FocusP’s 9M22 core PAT of RM26.0m (YoY: 5.4x) made up 74%/77% of our/ consensus full year forecasts. QoQ registered a declined as 2Q22 was boosted by Hari Raya coupled with reopening of international borders. YoY/YTD recovered strongly with sales rebounding across the board. Moving forward, management stays focus in expanding both the double pillars of growth namely optical and F&B segments. In optical, the group continue s to add corporate clients to its list and focus on expanding its new Optometrist Anggun. On F&B, we understand the new potential corporate clients are expected to come on stream towards the year end. Overall, we remain upbeat on FocusP’s bright prospect and opine that 4Q22 will deliver a stellar end to FY22. Maintain BUY with TP of RM1.51 pegged to unchanged 14x PE of mid-FY23 EPS.

In line. FocusP registered 3Q22 revenue of RM61.0m (QoQ: -9.6%; YoY: +110.4%) and core PAT of RM9.3m (QoQ: -12.4%, YoY: 6x) which brought 9M22 sum to RM26.0m (YoY: 5.4x). This came in-line accounting for 74% and 77% of our and consensus full year forecasts, respectively. Core PAT was arrived after minor adjustments for loss on PPE disposal, reversal of PPE impairment loss, PPE written off and forex loss which amounted to RM548k.

Dividend. DPS of 1.5 sen (vs 3Q21: 1 sen) declared, going ex on 13 Dec; 9M22: 3.0 sen (9M21: 2.0sen).

QoQ. Top line weakened by -9.6% to RM61.0m, dragged by the declines in optical related products (-13.2%) and franchise management (-10.9%) offsetting the improvement in F&B (+7.6%). We opine the lower sales were due to the absence of holiday festive period as 2Q22 was boosted by Hari Raya coupled with reopening of international borders that lifted sales in the Southern region. Core PAT declined - 12.4% to RM9.3m on the back of (i) decline in revenue; and (ii) EBIT margin contraction (-0.9ppt) from slightly higher depreciation charges.

YoY/YTD. Sales leaped by +110.4% YoY/+69.0% YTD attributable to the recovery across the board in optical related products +69.0% YTD, franchise management +31.7% YTD and F&B segment +54.9% YTD. Note that this was also from a low base effect as 9M21 operations were disrupted from various lockdowns. Subsequently, 9M22 bottom line registered an impressive jump of 5.4x YTD to RM26.0m due to (i) increase in revenue; (ii) EBITDA margin expansion (+4.0ppt); and (iii) lower effective tax rate (9M22: 25.2% vs 9M21: 37.5%).
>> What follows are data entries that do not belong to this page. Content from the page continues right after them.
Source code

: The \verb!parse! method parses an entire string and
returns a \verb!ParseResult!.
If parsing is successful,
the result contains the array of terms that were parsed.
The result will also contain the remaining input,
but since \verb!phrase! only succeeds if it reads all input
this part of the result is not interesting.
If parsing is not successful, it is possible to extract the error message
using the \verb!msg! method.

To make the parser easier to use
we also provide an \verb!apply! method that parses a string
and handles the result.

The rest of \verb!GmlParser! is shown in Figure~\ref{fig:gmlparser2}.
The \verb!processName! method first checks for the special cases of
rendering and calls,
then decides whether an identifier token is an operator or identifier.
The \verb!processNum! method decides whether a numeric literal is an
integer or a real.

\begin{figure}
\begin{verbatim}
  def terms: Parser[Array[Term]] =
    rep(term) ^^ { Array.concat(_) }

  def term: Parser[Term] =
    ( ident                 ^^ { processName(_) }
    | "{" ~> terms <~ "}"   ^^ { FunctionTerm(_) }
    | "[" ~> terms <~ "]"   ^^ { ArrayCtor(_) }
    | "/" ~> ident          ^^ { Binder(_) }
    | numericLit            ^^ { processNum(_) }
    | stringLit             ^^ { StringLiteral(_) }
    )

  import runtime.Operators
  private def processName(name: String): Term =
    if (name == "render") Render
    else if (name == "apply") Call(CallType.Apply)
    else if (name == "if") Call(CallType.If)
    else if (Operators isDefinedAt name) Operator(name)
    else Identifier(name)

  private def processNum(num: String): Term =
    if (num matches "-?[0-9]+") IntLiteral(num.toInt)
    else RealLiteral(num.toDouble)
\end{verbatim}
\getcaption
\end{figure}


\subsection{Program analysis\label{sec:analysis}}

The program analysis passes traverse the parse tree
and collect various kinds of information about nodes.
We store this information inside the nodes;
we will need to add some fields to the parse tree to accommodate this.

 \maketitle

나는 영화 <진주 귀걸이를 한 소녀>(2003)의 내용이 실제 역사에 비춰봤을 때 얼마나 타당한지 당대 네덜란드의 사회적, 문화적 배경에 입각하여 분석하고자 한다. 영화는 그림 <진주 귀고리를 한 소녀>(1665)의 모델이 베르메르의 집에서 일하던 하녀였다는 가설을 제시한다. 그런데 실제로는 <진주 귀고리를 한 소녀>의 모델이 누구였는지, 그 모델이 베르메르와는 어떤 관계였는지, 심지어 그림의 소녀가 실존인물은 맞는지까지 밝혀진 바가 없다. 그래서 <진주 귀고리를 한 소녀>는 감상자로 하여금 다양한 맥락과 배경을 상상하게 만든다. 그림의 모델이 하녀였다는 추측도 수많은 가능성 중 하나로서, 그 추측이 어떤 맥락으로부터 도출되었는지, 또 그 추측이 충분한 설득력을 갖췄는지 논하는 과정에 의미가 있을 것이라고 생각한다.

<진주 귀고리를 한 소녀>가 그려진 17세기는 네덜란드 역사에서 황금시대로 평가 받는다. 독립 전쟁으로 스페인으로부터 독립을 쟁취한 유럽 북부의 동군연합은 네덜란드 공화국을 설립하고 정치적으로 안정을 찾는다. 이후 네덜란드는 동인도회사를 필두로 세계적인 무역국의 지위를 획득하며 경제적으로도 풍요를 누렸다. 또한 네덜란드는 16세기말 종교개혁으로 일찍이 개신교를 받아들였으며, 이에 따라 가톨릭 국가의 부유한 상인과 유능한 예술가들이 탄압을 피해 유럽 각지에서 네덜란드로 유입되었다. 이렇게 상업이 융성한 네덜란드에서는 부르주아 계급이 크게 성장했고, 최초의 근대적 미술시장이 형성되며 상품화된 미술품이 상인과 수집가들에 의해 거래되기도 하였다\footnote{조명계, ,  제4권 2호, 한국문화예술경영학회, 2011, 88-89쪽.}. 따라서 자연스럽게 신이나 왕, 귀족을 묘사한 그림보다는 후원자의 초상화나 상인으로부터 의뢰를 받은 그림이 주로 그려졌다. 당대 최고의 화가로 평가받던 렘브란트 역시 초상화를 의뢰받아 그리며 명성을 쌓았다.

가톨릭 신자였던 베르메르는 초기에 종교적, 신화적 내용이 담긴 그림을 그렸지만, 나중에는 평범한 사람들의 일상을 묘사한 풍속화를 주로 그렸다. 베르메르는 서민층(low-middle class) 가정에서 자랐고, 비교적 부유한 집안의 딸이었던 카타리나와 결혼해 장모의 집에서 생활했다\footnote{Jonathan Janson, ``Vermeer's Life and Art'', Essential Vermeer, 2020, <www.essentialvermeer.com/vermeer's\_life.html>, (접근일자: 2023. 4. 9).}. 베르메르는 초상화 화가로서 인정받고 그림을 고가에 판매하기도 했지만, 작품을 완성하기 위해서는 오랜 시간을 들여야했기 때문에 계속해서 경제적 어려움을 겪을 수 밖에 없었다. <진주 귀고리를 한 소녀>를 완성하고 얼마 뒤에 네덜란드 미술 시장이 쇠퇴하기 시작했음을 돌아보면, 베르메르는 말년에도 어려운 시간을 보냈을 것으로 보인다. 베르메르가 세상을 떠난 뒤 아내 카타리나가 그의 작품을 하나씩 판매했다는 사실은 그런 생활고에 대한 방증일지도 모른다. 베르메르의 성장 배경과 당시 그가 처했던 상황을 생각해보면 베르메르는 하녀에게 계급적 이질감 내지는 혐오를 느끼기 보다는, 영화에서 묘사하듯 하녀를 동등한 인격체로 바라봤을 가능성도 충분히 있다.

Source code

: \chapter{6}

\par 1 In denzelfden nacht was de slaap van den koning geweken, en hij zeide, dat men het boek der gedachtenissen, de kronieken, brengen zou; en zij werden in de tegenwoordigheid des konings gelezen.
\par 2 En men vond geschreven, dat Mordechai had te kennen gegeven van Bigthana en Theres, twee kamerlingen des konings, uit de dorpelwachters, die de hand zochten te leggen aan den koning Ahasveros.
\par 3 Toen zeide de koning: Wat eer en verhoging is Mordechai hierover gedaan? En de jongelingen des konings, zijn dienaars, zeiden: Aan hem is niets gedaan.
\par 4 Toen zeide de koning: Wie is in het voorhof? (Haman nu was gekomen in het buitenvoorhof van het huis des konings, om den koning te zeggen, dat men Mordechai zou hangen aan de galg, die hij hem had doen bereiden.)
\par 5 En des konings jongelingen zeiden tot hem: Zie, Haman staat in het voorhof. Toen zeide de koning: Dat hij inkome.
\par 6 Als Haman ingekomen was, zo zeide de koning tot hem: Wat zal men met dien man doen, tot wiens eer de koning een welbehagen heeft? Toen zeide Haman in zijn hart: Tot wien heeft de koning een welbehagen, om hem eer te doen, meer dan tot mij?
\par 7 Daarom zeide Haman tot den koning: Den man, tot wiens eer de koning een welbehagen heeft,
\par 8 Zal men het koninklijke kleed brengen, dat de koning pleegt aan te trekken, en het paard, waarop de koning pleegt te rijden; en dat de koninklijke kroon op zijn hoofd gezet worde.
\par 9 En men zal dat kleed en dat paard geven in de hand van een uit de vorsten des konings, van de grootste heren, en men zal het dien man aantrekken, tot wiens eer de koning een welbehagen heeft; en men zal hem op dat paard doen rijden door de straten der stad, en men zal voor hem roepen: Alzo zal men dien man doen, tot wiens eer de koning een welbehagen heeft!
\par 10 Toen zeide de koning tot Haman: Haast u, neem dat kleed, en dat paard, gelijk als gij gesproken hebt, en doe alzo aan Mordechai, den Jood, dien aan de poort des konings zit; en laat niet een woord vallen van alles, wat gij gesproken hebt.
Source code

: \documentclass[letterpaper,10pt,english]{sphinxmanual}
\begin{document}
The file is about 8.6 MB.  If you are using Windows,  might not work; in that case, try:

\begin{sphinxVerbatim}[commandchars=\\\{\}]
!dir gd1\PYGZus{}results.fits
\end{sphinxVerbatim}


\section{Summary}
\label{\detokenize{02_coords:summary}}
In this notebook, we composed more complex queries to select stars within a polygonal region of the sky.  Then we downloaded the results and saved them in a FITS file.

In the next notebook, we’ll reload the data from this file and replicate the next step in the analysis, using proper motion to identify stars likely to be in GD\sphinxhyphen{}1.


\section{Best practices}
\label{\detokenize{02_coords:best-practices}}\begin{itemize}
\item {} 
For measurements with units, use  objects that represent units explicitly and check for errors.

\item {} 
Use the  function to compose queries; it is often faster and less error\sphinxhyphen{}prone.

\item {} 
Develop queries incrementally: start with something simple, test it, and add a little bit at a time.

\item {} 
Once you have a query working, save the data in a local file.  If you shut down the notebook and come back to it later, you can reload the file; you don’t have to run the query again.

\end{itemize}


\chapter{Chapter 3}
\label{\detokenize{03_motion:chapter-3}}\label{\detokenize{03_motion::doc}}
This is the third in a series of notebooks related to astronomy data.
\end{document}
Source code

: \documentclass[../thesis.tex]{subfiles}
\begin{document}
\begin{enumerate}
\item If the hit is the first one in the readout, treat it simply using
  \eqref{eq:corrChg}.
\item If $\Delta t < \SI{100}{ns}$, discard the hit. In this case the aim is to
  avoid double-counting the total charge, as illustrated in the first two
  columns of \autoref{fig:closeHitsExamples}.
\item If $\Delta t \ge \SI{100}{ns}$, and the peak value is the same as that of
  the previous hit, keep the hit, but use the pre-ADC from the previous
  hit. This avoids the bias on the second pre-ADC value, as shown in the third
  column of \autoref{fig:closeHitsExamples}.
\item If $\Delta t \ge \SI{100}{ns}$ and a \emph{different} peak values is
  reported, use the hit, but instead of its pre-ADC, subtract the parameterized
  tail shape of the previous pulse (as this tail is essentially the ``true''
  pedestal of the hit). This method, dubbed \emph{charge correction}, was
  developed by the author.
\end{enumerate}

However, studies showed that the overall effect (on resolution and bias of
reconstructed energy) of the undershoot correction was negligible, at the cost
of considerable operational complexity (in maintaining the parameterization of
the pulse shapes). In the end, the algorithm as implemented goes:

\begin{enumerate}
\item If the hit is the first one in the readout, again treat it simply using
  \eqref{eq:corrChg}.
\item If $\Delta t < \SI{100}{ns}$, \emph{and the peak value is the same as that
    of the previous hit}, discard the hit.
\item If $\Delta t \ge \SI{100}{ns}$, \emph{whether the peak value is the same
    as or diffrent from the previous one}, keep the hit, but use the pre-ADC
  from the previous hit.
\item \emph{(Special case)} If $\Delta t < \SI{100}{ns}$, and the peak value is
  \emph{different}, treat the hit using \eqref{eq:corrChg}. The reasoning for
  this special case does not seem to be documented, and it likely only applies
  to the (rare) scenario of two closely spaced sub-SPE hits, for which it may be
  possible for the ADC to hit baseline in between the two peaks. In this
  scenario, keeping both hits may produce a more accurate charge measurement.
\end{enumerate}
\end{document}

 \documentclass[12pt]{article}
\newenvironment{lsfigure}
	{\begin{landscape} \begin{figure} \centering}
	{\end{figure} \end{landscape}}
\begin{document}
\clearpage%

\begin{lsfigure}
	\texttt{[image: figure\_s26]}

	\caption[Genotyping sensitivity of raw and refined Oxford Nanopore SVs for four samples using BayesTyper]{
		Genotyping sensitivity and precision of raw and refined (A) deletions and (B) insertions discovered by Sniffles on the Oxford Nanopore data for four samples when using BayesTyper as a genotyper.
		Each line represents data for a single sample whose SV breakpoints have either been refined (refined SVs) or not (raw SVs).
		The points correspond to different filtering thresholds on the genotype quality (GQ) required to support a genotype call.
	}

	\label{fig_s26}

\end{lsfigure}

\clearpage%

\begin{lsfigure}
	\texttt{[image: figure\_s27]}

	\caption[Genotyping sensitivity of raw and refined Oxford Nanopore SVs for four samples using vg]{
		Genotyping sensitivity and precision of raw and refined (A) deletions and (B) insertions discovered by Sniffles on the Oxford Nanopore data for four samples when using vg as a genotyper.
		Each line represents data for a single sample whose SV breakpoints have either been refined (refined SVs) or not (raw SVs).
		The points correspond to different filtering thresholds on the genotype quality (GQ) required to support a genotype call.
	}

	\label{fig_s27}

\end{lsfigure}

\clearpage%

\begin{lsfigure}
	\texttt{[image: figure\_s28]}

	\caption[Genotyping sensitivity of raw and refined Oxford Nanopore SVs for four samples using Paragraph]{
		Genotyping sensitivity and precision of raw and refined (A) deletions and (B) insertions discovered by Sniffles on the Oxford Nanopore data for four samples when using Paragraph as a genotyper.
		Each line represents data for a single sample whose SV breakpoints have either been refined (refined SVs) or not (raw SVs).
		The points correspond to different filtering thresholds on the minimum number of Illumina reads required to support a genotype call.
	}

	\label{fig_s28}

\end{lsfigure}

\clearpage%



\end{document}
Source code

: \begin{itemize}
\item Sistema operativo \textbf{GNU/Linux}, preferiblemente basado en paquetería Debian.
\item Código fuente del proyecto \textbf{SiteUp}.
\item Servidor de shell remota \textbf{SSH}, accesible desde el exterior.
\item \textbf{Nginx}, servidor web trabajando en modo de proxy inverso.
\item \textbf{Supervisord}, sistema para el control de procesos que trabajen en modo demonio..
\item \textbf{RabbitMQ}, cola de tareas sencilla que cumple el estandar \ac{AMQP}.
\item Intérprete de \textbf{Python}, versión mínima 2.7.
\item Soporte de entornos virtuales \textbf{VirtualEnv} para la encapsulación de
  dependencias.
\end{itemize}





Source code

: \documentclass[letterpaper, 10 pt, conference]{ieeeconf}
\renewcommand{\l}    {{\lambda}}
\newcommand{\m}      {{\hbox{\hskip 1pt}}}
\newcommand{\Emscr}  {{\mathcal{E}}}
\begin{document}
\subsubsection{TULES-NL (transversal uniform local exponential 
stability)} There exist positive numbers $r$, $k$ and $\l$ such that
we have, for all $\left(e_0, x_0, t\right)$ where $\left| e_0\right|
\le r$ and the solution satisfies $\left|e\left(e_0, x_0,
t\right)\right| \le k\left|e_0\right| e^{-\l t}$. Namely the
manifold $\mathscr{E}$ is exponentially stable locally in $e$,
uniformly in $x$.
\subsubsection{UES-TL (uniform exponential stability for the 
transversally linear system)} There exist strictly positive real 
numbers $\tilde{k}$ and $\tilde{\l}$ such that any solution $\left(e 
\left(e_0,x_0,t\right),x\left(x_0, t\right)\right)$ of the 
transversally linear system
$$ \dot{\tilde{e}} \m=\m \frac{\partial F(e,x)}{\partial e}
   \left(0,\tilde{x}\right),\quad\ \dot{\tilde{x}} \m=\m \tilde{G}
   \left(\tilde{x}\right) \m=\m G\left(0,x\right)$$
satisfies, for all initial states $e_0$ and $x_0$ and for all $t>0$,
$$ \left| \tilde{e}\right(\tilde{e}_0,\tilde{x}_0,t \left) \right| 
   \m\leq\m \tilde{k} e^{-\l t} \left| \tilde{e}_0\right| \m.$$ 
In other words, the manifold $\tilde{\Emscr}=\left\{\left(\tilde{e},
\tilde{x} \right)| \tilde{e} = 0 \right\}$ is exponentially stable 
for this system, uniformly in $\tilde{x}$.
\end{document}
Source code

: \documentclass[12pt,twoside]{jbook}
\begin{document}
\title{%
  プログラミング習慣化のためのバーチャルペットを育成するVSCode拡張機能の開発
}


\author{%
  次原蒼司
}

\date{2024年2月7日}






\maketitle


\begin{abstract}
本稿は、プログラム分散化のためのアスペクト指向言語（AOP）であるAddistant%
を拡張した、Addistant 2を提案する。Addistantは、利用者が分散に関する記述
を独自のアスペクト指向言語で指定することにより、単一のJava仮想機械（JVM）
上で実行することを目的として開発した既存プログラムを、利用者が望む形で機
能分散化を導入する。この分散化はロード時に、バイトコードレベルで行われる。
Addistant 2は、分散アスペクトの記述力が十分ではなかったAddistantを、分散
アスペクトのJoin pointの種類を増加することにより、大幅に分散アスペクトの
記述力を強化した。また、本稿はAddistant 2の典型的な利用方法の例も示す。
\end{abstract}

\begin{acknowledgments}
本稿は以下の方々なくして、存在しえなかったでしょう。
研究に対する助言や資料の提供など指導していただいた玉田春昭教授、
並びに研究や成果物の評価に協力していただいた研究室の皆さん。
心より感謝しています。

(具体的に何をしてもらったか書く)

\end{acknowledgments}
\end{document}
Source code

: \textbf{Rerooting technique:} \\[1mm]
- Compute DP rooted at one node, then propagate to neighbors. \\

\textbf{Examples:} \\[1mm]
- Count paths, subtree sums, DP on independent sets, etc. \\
Outlook. The group announced on 11 Nov that they have received approval to migrate to the Main Market and we understand that this will officially take effect in Jan 2023. Moving forward, management stays focus in expanding both the double pillars of growth namely optical and F&B segments. In optical, the group continues to add corporate clients to its list to sustain demand and focus on expanding its new Optometrist Anggun (currently stands at 7 outlets). On F&B, we understand the new potential corporate clients are expected to come on-stream towards the year end. As for Komugi, management is looking to expand another additional 2 street-shop outlets by 4Q22. Overall, we remain upbeat on FocusP bright prospect and opine that 4Q22 will deliver a stellar end to FY22.

Forecast. Unchanged.

Maintain BUY, TP of RM1.51 based on 14x PE of mid-FY23 EPS. We remain confident on FocusP’s scalable business model as we reckon that both optical and F&B segments are poised to ramp up fully with resumption of economic activities.